DIRECTIONS FOR THIS TASK => Below are entries; copy exactly the lines from the one with "An American Crusader" through the one with "Glass and Paper, by Samuel Dwight Humphrey", both included, and leave out the rest.

__________________________________________________

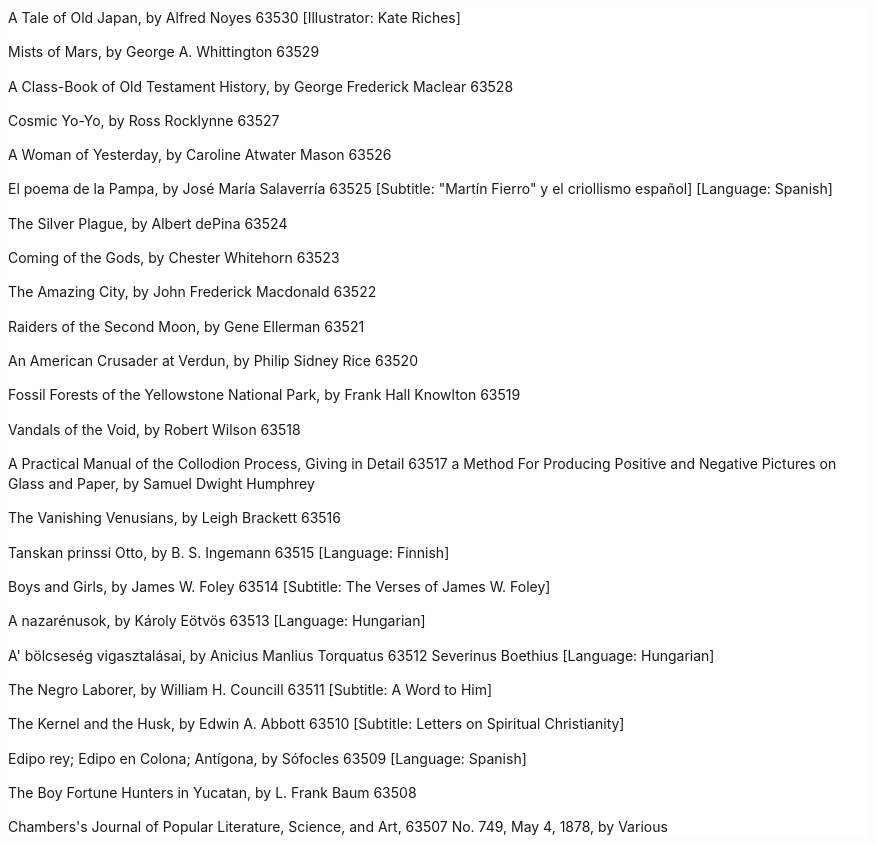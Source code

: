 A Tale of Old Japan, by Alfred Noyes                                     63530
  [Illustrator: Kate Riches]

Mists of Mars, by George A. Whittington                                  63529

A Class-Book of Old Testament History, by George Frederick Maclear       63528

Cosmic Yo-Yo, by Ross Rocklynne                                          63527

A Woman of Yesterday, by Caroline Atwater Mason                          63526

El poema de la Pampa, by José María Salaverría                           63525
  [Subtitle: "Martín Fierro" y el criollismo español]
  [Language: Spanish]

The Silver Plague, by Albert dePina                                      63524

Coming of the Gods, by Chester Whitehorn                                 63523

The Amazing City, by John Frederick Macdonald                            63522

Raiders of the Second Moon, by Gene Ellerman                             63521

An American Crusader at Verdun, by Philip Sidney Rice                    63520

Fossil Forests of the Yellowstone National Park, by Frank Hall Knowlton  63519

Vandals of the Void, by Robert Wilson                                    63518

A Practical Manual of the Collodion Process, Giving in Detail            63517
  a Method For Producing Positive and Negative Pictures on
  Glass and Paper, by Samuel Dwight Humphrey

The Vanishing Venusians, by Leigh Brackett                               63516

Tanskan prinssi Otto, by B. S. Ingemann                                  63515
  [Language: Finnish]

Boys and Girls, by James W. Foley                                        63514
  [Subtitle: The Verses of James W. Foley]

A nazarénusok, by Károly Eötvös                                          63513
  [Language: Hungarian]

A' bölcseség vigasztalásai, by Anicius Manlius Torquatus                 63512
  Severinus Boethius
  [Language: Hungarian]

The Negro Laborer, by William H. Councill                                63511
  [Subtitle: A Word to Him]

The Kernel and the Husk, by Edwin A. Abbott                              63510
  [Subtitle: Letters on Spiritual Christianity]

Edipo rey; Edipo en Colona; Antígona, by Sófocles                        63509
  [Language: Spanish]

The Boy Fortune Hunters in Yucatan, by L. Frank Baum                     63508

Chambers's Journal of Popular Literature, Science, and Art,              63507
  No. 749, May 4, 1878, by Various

__________________________________________________

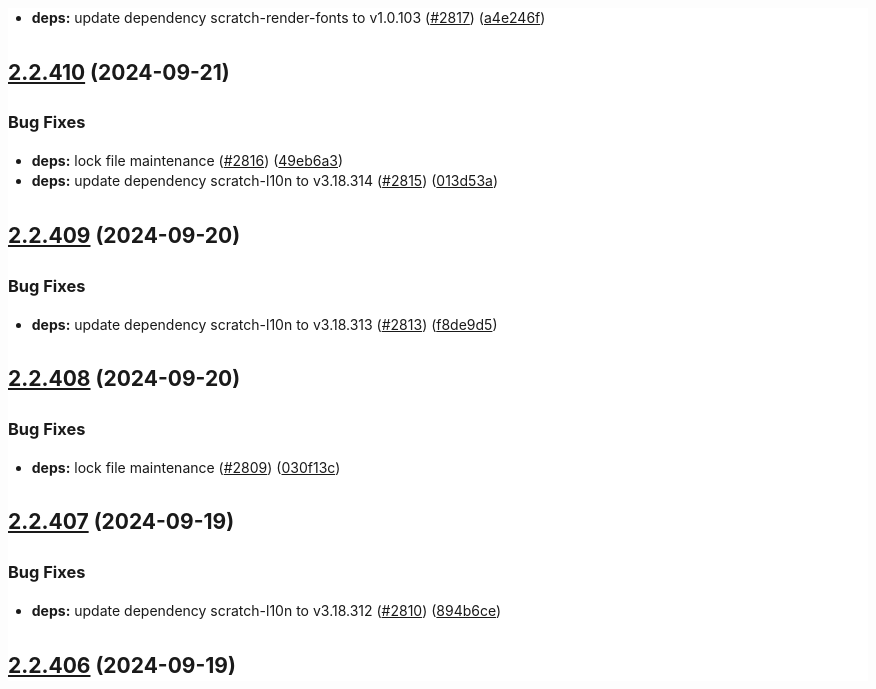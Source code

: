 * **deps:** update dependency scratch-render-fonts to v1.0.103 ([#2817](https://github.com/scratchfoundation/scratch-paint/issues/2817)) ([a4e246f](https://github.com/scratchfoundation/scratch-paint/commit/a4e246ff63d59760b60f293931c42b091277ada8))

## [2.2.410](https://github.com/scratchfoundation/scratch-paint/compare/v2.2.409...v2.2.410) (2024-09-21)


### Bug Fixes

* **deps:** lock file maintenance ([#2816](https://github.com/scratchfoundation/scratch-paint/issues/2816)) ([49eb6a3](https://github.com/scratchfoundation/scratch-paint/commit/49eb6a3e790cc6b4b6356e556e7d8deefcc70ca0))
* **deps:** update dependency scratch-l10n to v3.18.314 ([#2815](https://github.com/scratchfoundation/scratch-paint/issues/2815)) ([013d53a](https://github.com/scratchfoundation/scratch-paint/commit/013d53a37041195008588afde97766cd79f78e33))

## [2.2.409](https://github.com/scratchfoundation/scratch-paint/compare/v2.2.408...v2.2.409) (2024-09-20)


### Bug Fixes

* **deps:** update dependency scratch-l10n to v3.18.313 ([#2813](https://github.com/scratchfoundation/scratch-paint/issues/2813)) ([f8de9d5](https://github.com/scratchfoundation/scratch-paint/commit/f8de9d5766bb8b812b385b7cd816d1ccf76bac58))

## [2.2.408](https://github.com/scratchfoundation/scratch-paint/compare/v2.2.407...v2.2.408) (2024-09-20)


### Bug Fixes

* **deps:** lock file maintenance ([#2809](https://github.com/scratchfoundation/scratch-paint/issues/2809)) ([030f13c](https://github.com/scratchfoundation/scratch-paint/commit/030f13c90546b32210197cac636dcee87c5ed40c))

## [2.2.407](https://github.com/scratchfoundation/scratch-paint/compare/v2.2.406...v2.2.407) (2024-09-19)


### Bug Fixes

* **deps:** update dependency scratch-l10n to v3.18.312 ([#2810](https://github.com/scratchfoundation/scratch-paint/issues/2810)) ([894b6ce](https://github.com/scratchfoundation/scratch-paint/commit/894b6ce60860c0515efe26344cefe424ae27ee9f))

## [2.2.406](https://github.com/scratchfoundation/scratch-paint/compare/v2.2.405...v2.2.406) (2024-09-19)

__________________________________________________

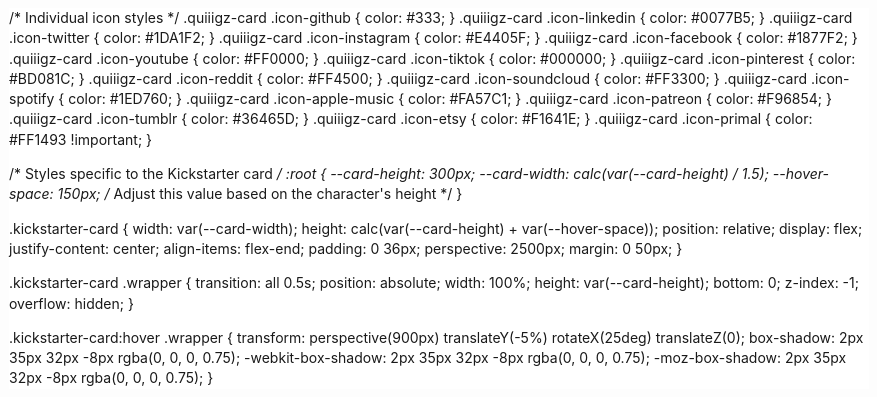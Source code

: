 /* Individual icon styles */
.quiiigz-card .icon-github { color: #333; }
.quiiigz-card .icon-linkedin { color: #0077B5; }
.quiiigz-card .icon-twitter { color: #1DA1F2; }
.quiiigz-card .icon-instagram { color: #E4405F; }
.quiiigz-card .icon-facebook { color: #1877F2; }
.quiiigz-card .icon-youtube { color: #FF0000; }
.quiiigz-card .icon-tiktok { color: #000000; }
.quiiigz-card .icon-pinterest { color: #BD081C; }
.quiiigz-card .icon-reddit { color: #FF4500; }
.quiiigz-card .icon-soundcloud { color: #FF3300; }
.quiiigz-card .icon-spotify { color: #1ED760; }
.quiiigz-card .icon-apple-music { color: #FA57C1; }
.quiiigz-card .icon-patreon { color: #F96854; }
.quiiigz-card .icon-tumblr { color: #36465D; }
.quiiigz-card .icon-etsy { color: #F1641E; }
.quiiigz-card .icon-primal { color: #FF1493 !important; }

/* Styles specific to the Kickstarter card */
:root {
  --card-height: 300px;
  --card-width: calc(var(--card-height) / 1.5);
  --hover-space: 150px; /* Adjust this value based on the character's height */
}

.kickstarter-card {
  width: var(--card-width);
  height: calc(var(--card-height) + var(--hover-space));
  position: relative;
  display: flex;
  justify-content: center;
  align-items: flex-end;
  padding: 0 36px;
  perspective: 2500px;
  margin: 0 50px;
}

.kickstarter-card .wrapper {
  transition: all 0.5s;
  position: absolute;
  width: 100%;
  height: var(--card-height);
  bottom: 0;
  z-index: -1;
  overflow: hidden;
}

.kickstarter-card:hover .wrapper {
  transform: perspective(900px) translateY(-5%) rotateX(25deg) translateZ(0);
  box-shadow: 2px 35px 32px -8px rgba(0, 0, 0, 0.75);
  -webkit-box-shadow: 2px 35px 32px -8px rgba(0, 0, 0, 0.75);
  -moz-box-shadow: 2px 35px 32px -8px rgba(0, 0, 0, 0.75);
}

__________________________________________________

TASK RESPONSE =>
An American Crusader at Verdun, by Philip Sidney Rice                    63520

Fossil Forests of the Yellowstone National Park, by Frank Hall Knowlton  63519

Vandals of the Void, by Robert Wilson                                    63518

A Practical Manual of the Collodion Process, Giving in Detail            63517
  a Method For Producing Positive and Negative Pictures on
  Glass and Paper, by Samuel Dwight Humphrey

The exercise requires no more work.